WHAT IS EXPECTED => Transcribe the records below line by line, exactly as they read.
─── DATA RECORDS
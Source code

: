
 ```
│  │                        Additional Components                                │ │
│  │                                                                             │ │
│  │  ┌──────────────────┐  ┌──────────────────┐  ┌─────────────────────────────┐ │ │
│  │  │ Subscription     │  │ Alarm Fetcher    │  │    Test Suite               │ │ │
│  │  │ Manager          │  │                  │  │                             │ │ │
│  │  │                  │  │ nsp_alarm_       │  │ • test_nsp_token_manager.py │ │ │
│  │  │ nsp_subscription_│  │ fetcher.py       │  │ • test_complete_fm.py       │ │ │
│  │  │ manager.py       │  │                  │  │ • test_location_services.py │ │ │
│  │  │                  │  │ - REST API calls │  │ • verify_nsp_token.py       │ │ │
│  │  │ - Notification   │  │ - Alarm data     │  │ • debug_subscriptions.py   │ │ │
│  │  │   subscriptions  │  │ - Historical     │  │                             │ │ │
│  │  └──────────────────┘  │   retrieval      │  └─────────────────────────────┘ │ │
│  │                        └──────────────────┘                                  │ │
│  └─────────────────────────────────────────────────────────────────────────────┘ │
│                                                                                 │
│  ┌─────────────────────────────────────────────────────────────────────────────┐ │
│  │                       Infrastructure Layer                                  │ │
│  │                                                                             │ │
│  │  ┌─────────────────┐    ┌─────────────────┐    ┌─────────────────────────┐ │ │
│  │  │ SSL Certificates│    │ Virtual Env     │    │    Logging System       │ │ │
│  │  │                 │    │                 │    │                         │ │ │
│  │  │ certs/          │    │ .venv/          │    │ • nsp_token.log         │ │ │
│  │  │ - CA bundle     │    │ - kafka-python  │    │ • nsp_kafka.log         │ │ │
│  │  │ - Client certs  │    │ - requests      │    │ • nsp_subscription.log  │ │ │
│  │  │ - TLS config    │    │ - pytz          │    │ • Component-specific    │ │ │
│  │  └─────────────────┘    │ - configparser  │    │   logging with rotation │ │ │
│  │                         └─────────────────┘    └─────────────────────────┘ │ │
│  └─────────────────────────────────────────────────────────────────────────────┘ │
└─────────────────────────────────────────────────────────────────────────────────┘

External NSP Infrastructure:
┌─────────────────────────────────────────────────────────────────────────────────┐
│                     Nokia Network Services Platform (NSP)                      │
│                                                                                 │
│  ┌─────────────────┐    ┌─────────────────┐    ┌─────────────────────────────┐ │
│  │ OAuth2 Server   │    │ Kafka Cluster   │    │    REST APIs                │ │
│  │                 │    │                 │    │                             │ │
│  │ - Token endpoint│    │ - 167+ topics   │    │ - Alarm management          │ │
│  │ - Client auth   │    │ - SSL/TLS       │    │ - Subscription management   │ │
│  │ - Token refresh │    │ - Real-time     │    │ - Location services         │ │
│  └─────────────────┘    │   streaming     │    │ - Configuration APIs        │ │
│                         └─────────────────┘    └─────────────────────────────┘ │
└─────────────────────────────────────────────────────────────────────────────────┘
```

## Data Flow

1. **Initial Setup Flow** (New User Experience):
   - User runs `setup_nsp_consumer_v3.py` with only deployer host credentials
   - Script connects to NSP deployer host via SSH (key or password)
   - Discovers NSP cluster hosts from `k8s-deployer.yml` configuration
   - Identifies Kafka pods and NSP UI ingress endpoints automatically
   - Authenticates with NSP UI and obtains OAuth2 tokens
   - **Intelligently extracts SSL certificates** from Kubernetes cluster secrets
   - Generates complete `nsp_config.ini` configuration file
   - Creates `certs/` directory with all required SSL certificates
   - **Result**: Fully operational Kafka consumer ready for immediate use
──────
OUTPUT OF THE TASK =>
Source code

:
 ```
│  │                        Additional Components                                │ │
│  │                                                                             │ │
│  │  ┌──────────────────┐  ┌──────────────────┐  ┌─────────────────────────────┐ │ │
│  │  │ Subscription     │  │ Alarm Fetcher    │  │    Test Suite               │ │ │
│  │  │ Manager          │  │                  │  │                             │ │ │
│  │  │                  │  │ nsp_alarm_       │  │ • test_nsp_token_manager.py │ │ │
│  │  │ nsp_subscription_│  │ fetcher.py       │  │ • test_complete_fm.py       │ │ │
│  │  │ manager.py       │  │                  │  │ • test_location_services.py │ │ │
│  │  │                  │  │ - REST API calls │  │ • verify_nsp_token.py       │ │ │
│  │  │ - Notification   │  │ - Alarm data     │  │ • debug_subscriptions.py   │ │ │
│  │  │   subscriptions  │  │ - Historical     │  │                             │ │ │
│  │  └──────────────────┘  │   retrieval      │  └─────────────────────────────┘ │ │
│  │                        └──────────────────┘                                  │ │
│  └─────────────────────────────────────────────────────────────────────────────┘ │
│                                                                                 │
│  ┌─────────────────────────────────────────────────────────────────────────────┐ │
│  │                       Infrastructure Layer                                  │ │
│  │                                                                             │ │
│  │  ┌─────────────────┐    ┌─────────────────┐    ┌─────────────────────────┐ │ │
│  │  │ SSL Certificates│    │ Virtual Env     │    │    Logging System       │ │ │
│  │  │                 │    │                 │    │                         │ │ │
│  │  │ certs/          │    │ .venv/          │    │ • nsp_token.log         │ │ │
│  │  │ - CA bundle     │    │ - kafka-python  │    │ • nsp_kafka.log         │ │ │
│  │  │ - Client certs  │    │ - requests      │    │ • nsp_subscription.log  │ │ │
│  │  │ - TLS config    │    │ - pytz          │    │ • Component-specific    │ │ │
│  │  └─────────────────┘    │ - configparser  │    │   logging with rotation │ │ │
│  │                         └─────────────────┘    └─────────────────────────┘ │ │
│  └─────────────────────────────────────────────────────────────────────────────┘ │
└─────────────────────────────────────────────────────────────────────────────────┘

External NSP Infrastructure:
┌─────────────────────────────────────────────────────────────────────────────────┐
│                     Nokia Network Services Platform (NSP)                      │
│                                                                                 │
│  ┌─────────────────┐    ┌─────────────────┐    ┌─────────────────────────────┐ │
│  │ OAuth2 Server   │    │ Kafka Cluster   │    │    REST APIs                │ │
│  │                 │    │                 │    │                             │ │
│  │ - Token endpoint│    │ - 167+ topics   │    │ - Alarm management          │ │
│  │ - Client auth   │    │ - SSL/TLS       │    │ - Subscription management   │ │
│  │ - Token refresh │    │ - Real-time     │    │ - Location services         │ │
│  └─────────────────┘    │   streaming     │    │ - Configuration APIs        │ │
│                         └─────────────────┘    └─────────────────────────────┘ │
└─────────────────────────────────────────────────────────────────────────────────┘
```

## Data Flow

1. **Initial Setup Flow** (New User Experience):
   - User runs `setup_nsp_consumer_v3.py` with only deployer host credentials
   - Script connects to NSP deployer host via SSH (key or password)
   - Discovers NSP cluster hosts from `k8s-deployer.yml` configuration
   - Identifies Kafka pods and NSP UI ingress endpoints automatically
   - Authenticates with NSP UI and obtains OAuth2 tokens
   - **Intelligently extracts SSL certificates** from Kubernetes cluster secrets
   - Generates complete `nsp_config.ini` configuration file
   - Creates `certs/` directory with all required SSL certificates
   - **Result**: Fully operational Kafka consumer ready for immediate use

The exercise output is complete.